Par Nancy Roc
Source: Le Matin, 17 juillet 2009
"Au sein de cet environnement instable et turbulent, un seul élément reste constant: le changement ". Citation du Dalaï-Lama.
À l'occasion du 20e anniversaire de l'organisation "Konbit peyizan Nip" (KPN) dans le département des Nippes, la Première ministre Michèle Duvivier Pierre-Louis a appelé à la responsabilité civique face aux problèmes environnementaux. Elle a estimé que chaque citoyen a son rôle à jouer, souhaitant une prise de conscience collective pour résoudre le problème. "L'État ne fléchira pas dans ses efforts pour attaquer les problèmes environnementaux, cependant les citoyens doivent se responsabiliser. Cela réside, par exemple, dans le simple réflexe qui consiste à jeter les déchets dans les poubelles et non sur la chaussée ", a-t-elle souligné.

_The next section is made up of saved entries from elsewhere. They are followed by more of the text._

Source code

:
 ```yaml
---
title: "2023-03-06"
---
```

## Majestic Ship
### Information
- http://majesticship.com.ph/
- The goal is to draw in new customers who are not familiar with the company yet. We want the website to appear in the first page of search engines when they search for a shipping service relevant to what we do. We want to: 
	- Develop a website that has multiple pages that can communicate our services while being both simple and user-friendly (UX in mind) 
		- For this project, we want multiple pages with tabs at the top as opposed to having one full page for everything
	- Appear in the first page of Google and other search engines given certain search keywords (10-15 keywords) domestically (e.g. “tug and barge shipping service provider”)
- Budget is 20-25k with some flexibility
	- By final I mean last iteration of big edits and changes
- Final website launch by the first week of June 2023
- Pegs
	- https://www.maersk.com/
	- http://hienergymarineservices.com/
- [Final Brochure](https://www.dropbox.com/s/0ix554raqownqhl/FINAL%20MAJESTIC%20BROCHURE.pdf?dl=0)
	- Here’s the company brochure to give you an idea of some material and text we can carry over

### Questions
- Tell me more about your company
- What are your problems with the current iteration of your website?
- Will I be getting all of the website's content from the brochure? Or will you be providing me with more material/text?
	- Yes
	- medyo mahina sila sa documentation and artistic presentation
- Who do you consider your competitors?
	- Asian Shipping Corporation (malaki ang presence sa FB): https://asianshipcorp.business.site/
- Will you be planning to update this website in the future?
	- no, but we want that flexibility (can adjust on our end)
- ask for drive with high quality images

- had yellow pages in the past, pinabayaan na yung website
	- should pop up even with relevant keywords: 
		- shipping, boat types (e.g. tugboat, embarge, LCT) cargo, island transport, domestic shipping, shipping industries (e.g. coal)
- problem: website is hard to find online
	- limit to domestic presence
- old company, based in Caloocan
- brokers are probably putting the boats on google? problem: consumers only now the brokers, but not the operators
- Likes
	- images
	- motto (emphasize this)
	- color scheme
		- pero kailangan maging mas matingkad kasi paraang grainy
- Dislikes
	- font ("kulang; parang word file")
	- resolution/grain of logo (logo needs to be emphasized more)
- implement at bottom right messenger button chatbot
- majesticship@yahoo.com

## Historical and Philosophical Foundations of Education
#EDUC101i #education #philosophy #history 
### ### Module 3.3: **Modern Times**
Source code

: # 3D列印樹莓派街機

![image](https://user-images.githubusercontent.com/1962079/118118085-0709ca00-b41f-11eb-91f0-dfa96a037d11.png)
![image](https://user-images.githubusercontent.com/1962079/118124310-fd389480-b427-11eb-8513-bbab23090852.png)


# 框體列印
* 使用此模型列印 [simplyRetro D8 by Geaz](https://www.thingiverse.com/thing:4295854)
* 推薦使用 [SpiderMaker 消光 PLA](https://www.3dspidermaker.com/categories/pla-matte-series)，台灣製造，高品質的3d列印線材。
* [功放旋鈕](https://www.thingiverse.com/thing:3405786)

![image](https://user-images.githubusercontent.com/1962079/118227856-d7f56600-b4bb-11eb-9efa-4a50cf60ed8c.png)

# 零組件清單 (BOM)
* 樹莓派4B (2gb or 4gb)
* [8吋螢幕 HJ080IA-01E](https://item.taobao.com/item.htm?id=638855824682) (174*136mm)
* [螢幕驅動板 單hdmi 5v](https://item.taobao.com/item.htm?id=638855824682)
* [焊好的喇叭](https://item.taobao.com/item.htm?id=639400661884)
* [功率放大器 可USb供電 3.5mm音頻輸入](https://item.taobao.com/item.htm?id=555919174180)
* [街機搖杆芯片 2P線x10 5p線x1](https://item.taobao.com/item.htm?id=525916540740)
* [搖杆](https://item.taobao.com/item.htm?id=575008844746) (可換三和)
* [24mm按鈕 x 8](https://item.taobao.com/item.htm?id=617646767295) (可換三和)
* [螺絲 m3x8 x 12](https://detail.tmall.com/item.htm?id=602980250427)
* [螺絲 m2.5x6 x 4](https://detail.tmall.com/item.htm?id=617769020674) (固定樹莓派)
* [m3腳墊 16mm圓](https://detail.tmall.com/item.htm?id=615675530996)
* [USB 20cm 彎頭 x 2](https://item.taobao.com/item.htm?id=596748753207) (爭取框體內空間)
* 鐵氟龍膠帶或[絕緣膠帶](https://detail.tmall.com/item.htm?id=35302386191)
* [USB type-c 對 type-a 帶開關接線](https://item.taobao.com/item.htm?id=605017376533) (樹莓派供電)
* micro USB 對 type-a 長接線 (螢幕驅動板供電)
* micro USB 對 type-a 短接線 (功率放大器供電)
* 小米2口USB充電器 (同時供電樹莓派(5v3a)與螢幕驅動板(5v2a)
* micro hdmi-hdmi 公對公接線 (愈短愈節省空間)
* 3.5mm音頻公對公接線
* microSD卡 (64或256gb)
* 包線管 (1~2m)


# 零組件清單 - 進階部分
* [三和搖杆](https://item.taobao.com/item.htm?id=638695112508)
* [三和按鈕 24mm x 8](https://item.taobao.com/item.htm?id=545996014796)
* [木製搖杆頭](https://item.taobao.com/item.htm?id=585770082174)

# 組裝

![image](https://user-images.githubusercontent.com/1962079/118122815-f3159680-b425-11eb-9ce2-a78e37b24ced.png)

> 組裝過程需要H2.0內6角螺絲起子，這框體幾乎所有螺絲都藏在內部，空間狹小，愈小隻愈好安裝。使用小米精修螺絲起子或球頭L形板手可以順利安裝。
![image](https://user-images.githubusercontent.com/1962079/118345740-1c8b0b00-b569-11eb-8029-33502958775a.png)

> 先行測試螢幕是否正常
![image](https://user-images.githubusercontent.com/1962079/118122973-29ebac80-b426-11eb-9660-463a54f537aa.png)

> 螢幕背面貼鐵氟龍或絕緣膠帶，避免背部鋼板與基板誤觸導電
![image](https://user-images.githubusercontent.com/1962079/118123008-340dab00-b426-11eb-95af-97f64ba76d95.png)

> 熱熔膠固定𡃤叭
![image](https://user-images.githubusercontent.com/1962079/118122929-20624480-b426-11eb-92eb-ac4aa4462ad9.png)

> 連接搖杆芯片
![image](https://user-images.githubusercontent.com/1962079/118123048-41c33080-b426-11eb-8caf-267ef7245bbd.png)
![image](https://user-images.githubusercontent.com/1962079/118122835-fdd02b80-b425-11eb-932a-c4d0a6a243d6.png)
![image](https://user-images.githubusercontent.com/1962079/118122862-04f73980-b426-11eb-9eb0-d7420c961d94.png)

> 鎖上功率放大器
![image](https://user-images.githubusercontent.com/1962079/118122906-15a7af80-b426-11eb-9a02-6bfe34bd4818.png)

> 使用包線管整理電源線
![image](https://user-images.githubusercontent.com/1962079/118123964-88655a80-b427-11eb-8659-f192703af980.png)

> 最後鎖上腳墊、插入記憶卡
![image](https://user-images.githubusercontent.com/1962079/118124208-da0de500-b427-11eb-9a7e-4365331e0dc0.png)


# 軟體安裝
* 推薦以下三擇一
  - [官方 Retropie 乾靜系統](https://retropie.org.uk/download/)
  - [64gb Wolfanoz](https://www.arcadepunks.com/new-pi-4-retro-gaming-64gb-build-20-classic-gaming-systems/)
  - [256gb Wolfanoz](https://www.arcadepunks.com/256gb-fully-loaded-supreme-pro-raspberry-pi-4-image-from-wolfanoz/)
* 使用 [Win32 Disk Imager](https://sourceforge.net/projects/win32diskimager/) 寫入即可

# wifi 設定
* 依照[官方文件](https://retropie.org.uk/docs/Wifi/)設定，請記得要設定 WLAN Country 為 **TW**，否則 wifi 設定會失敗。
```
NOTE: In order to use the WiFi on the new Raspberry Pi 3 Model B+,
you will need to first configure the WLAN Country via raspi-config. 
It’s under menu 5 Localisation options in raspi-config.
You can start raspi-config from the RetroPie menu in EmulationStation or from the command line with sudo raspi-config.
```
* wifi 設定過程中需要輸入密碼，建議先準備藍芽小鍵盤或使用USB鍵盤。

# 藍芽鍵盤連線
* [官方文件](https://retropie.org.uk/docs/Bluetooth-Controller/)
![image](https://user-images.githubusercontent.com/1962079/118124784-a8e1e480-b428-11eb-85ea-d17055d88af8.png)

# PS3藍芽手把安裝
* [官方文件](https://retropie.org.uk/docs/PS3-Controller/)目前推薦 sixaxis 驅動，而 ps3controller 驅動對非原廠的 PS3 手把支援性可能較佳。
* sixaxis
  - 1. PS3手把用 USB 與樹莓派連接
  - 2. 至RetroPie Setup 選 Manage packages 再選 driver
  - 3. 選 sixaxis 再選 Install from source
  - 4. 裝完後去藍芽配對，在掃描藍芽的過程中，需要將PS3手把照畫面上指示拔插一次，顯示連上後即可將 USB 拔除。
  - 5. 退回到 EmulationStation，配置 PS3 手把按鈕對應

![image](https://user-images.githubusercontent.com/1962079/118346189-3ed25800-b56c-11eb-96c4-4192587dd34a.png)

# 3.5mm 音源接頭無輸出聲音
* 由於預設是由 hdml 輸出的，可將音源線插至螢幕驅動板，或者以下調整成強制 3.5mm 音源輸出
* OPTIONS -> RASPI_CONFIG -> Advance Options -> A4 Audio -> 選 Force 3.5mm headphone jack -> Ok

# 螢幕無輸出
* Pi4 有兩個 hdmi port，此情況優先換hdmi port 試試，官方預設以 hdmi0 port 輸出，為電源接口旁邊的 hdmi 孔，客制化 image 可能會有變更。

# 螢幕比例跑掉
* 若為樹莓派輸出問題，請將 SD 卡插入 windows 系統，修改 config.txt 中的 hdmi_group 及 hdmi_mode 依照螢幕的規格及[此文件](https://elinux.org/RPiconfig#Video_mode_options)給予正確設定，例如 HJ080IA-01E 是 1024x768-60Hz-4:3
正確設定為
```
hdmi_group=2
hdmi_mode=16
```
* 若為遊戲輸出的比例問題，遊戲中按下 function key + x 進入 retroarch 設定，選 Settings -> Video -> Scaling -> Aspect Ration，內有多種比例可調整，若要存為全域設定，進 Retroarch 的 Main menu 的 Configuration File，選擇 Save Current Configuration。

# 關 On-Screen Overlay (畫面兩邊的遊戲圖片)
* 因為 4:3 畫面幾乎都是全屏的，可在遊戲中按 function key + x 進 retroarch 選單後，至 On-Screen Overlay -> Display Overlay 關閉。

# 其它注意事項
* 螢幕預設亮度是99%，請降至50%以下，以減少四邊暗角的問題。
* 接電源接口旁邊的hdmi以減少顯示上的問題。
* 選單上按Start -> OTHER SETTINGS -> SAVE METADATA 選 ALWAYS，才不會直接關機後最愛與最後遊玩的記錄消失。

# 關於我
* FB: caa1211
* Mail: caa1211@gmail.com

Si les propos de la Première ministre sont justes dans la forme, il est toutefois clair que dans le fond tout reste à faire. En effet, les citoyens ne peuvent se responsabiliser lorsque les propos de Mme Pierre- Louis vont à l'encontre de ceux du président de la République. Rappelons que ce dernier, après avoir assisté au Sommet de la Francophonie dans la ville de Québec du 17 au 19 octobre 2008, avait attribué le déboisement d'Haïti " aux colons, à l'occupation américaine et à la dictature " des Duvalier, déresponsabilisant ainsi le rôle de son gouvernement- tant en 1995 qu'aujourd'hui- dans le dossier environnemental. Quelques jours plus tard, M. Préval enfonçait le clou en déclarant que s'il était à la place d'un paysan aujourd'hui, il couperait lui-aussi des arbres pour faire du charbon de bois. Ces propos choquants ont été condamnés par de nombreux observateurs qui ont estimé qu'ils faisaient preuve de légèreté et d'irresponsabilité de la part d'un président qui, pendant deux mandats, n'a jamais proposé une alternative au charbon de bois à la population. Comment appeler à la responsabilisation civique lorsque le Chef de l'État cautionne des pratiques qui ont conduit le pays vers une catastrophe écologique ? Il faudrait donc que le président et son premier ministre puissent accorder leurs violons afin de tenir des propos cohérents mais aussi complémentaires face aux affres du déboisement.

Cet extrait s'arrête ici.